Despite getting a later start this morning than intended, I see more chipmunks than people for the first hour. The trail bobs up and down, getting close enough to the river to hear it, but not so close that I can agree with calling it the Gorge Trail. Until the second mile, that is.
Finally, trail meets river and the going becomes more exciting than difficult. Back to back gorges, each with its own high walls and an impressive waterfall, are an appropriate payoff given the effort to get here, and I’m very glad to have made the trek. The photos below don’t do them justice, and my words certainly don’t either, so you’ll just have to trust me that my eyeballs are having a good time.
From the falls, I take the Rim Trail back, which follows the other bank of the same river. Along the way, I pass a couple who say, “I’m pretty sure we saw you yesterday, were you at Watkins Glen?” Why yes, I was there yesterday, and now The Guy Who Was At Watkins Glen That One Time officially has an origin story.
I wonder if they remember me because I seem particularly cool, or whether it’s because I look like I should be avoided at all costs.
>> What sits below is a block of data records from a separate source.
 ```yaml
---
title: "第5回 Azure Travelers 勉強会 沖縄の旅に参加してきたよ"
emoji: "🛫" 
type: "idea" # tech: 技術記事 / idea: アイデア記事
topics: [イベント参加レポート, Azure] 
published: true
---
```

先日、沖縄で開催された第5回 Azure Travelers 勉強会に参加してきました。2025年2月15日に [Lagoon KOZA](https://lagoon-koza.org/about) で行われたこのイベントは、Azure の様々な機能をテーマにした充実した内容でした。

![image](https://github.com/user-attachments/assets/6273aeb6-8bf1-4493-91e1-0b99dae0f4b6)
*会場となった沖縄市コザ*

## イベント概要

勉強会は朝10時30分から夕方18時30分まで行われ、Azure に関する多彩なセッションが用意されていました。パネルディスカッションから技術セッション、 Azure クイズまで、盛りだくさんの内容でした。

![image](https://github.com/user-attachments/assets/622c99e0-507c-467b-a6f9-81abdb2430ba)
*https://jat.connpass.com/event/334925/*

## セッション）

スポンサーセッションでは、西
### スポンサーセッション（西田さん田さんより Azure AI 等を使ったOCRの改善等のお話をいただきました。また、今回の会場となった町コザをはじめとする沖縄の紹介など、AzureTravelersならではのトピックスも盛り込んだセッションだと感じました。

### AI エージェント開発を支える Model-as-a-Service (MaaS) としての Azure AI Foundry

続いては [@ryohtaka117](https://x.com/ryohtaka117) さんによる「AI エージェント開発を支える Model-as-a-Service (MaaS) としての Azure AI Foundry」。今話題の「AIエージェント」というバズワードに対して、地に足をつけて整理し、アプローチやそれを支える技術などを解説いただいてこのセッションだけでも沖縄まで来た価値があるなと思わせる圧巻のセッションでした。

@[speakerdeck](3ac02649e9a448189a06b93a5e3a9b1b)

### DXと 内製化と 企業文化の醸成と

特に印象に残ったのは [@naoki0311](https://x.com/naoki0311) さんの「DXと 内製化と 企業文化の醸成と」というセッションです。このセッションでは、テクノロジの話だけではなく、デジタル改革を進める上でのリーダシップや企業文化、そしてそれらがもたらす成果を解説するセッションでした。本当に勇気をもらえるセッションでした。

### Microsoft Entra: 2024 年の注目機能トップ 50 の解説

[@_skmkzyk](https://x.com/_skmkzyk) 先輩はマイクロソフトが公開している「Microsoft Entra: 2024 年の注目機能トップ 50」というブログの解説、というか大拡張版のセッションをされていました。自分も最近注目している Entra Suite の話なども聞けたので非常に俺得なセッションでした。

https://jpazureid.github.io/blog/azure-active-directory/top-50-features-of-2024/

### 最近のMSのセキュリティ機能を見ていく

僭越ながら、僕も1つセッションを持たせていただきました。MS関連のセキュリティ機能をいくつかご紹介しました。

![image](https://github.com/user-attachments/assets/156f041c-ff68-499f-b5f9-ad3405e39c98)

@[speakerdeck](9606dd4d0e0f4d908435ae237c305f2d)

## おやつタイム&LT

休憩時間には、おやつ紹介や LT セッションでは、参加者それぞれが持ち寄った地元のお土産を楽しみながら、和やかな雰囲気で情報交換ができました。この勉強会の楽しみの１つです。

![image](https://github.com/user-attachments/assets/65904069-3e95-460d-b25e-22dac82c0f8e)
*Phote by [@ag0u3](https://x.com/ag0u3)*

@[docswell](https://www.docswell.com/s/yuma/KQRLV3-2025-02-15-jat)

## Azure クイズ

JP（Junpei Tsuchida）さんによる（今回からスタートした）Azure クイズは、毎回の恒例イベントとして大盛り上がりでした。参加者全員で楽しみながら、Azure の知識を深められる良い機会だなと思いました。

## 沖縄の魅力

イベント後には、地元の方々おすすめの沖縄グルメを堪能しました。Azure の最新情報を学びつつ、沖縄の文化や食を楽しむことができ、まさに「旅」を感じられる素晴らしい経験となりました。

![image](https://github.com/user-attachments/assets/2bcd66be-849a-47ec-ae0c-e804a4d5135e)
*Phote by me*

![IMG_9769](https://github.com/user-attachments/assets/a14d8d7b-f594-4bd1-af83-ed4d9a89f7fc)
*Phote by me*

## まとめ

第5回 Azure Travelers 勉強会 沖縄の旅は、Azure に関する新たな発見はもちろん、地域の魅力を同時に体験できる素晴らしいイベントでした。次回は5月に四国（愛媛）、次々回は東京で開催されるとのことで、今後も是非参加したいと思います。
While the fact that they spoke to me at all makes the case for the former, their reaction to my brewery meetup invitation…does not. I guess I’ll have to find other people who remember me from Watkins Glen, then.
Finally, the trail ends near a beautiful swimming area, which is fed by a waterfall of course, because the region has so many they’re practically giving them away. I don’t really want to get in the very cold water, but I also don’t want to NOT get in the very cold water, if that makes sense. And so Solo Trip Brian YOLOs into some very cold water, where he is promptly met by a strange combination of regret and happiness.
In the afternoon, I do a little souvenir shopping and meet a 60-something woman who admits to knowing nothing about coffee, which doesn’t stop her from spending several minutes giving me her opinions on a variety of bags of local beans. I choose two that she doesn’t mention, and quickly move on to the Cayuga Creamery for a second time this week. Cookie Dough, 10/10 because it’s ice cream.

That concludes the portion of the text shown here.